**REQUIRED WORK:**
Retype every line from the start of the entries below down to the line with "Categorically, affine logic", both ends included; skip the pictures.

**RECORDS TO USE:**
- - - -
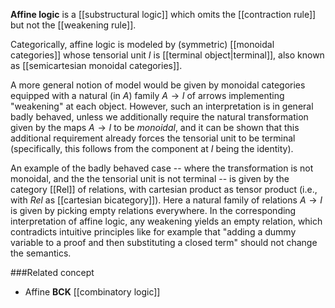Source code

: **Affine logic** is a [[substructural logic]] which omits the [[contraction rule]] but not the [[weakening rule]].

Categorically, affine logic is modeled by (symmetric) [[monoidal categories]] whose tensorial unit $I$ is [[terminal object|terminal]], also known as [[semicartesian monoidal categories]].

A more general notion of model would be given by monoidal categories equipped with a natural (in $A$) family $A\to I$ of arrows implementing "weakening" at each object. However, such an interpretation is in general badly behaved, unless we additionally require the natural transformation given by the maps $A\to I$ to be *monoidal*, and it can be shown that this additional requirement already forces the tensorial unit to be terminal (specifically, this follows from the component at $I$ being the identity).

An example of the badly behaved case -- where the transformation is not monoidal, and the the tensorial unit is not terminal -- is given by the category [[Rel]] of relations, with cartesian product as tensor product (i.e., with $Rel$ as [[cartesian bicategory]]). Here a natural family of relations $A\to I$ is given by picking empty relations everywhere.  In the corresponding interpretation of affine logic, any weakening yields an empty relation, which contradicts intuitive principles like for example that "adding a dummy variable to a proof and then substituting a closed term" should not change the semantics.

###Related concept

* Affine **BCK** [[combinatory logic]]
- - - -
**REPLY TO THE TASK:**
Source code

: **Affine logic** is a [[substructural logic]] which omits the [[contraction rule]] but not the [[weakening rule]].

Categorically, affine logic is modeled by (symmetric) [[monoidal categories]] whose tensorial unit $I$ is [[terminal object|terminal]], also known as [[semicartesian monoidal categories]].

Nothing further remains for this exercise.